Collection entries
_____

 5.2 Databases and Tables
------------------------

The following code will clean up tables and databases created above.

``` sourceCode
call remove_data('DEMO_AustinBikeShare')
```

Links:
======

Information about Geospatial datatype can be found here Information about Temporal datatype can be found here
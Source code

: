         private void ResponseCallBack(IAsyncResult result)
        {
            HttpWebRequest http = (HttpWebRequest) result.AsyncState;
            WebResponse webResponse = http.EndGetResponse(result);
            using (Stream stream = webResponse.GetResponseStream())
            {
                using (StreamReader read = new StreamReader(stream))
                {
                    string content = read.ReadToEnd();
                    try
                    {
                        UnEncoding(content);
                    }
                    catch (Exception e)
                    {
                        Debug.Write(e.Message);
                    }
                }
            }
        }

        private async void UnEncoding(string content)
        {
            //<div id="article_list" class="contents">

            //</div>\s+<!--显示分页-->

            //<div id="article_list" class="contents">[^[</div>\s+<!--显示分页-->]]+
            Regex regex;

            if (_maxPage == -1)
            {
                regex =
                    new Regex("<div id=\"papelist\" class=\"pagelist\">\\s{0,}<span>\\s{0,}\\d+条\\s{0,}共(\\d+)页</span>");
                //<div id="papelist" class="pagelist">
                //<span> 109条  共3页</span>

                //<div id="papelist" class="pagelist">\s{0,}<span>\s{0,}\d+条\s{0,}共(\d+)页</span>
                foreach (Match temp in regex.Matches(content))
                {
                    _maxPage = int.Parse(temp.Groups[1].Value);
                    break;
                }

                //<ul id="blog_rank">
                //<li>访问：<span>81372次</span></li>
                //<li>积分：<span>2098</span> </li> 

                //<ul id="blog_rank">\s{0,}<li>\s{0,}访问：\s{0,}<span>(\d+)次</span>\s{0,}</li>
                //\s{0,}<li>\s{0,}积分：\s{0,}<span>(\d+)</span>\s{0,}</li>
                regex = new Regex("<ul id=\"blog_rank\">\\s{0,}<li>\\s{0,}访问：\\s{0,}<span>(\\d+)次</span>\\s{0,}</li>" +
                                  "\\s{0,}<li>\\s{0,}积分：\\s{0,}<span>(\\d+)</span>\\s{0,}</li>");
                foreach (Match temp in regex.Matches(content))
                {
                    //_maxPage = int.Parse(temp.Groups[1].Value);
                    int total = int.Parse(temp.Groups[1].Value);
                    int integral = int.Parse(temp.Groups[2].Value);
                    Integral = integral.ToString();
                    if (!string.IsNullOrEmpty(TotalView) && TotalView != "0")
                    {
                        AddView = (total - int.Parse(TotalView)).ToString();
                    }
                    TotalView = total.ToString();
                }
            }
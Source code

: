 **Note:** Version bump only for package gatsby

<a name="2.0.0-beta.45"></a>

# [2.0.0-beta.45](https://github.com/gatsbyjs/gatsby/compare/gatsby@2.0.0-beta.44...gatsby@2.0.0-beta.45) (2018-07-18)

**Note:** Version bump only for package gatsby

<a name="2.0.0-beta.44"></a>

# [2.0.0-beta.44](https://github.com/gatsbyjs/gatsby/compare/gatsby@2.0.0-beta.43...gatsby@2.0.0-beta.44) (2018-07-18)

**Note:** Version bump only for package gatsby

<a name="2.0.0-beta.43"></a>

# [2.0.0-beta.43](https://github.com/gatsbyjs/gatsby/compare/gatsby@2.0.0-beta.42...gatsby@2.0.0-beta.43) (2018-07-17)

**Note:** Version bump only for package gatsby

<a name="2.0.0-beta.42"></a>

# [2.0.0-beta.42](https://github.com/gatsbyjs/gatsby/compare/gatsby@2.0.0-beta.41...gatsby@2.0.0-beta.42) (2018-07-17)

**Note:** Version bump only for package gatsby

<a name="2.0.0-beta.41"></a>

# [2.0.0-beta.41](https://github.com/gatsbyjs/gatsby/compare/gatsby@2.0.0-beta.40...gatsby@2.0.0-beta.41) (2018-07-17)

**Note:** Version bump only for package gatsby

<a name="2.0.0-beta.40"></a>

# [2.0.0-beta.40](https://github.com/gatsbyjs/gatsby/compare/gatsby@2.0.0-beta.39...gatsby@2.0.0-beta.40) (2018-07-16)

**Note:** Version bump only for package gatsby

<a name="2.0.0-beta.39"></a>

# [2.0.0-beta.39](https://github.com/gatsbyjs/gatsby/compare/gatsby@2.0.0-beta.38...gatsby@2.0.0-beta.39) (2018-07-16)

_____

- [Aim of the task]
Report the total of lines above containing the string "Parse", and write nothing besides it.

- [Solved exercise]
5